Give again only those lines from the start of the entries through the line holding "- custom non", leaving them as they are.

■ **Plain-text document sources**
****************************************

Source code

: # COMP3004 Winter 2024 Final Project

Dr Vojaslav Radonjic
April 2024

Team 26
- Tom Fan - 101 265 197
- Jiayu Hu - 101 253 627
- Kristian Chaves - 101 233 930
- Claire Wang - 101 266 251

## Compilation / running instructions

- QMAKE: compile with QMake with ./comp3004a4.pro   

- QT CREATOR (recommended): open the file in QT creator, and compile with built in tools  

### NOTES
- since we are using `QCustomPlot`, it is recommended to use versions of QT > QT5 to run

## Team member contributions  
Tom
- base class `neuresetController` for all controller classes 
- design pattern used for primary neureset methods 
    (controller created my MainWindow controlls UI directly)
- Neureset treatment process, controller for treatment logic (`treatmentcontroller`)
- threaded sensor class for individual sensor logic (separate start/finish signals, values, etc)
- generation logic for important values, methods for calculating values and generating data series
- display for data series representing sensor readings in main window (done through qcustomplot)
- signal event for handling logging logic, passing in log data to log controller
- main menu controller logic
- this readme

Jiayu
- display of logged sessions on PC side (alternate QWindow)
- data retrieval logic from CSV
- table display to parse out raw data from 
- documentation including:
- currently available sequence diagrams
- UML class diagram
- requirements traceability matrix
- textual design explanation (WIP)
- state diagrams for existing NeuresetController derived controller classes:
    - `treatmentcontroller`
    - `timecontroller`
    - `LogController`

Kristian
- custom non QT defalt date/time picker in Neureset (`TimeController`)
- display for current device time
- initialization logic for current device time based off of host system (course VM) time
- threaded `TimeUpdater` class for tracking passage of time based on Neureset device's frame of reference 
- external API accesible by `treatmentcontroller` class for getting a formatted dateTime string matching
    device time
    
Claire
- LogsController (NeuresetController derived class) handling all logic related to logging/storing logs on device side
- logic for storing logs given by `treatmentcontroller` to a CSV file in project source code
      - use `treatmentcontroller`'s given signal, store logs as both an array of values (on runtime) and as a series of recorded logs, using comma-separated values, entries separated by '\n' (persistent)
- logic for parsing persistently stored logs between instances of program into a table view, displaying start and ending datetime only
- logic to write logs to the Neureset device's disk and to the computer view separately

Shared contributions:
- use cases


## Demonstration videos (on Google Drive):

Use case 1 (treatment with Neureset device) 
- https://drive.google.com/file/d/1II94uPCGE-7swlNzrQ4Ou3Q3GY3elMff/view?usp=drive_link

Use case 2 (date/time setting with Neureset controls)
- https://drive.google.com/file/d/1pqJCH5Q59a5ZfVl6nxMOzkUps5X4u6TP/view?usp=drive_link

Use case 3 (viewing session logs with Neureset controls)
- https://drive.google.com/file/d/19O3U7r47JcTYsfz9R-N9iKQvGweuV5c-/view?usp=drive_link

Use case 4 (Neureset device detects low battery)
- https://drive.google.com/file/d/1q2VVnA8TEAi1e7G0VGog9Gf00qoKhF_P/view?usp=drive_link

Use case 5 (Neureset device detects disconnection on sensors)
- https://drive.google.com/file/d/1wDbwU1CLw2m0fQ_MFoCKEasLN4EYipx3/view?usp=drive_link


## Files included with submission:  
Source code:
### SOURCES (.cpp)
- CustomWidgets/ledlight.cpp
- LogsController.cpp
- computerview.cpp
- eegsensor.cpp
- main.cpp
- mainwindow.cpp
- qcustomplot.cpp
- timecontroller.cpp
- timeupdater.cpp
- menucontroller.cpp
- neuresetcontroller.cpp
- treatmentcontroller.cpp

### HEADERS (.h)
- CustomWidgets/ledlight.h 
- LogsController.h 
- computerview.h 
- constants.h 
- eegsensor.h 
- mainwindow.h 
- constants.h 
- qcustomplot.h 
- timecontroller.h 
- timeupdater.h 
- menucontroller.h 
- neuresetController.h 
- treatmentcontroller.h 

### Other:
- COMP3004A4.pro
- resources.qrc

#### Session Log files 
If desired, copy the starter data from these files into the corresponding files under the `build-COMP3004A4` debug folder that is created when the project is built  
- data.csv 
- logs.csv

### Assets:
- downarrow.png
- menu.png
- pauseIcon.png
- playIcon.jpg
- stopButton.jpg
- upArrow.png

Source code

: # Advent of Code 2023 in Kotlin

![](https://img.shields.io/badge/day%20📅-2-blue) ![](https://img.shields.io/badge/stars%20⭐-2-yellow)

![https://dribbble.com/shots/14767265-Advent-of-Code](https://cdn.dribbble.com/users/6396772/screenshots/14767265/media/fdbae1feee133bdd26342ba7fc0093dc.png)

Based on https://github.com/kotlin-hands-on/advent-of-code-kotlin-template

****************************************

■ **Reply to the task**
Source code

: # COMP3004 Winter 2024 Final Project

Dr Vojaslav Radonjic
April 2024

Team 26
- Tom Fan - 101 265 197
- Jiayu Hu - 101 253 627
- Kristian Chaves - 101 233 930
- Claire Wang - 101 266 251

## Compilation / running instructions

- QMAKE: compile with QMake with ./comp3004a4.pro   

- QT CREATOR (recommended): open the file in QT creator, and compile with built in tools  

### NOTES
- since we are using `QCustomPlot`, it is recommended to use versions of QT > QT5 to run

## Team member contributions  
Tom
- base class `neuresetController` for all controller classes 
- design pattern used for primary neureset methods 
    (controller created my MainWindow controlls UI directly)
- Neureset treatment process, controller for treatment logic (`treatmentcontroller`)
- threaded sensor class for individual sensor logic (separate start/finish signals, values, etc)
- generation logic for important values, methods for calculating values and generating data series
- display for data series representing sensor readings in main window (done through qcustomplot)
- signal event for handling logging logic, passing in log data to log controller
- main menu controller logic
- this readme

Jiayu
- display of logged sessions on PC side (alternate QWindow)
- data retrieval logic from CSV
- table display to parse out raw data from 
- documentation including:
- currently available sequence diagrams
- UML class diagram
- requirements traceability matrix
- textual design explanation (WIP)
- state diagrams for existing NeuresetController derived controller classes:
    - `treatmentcontroller`
    - `timecontroller`
    - `LogController`

Kristian
- custom non QT defalt date/time picker in Neureset (`TimeController`)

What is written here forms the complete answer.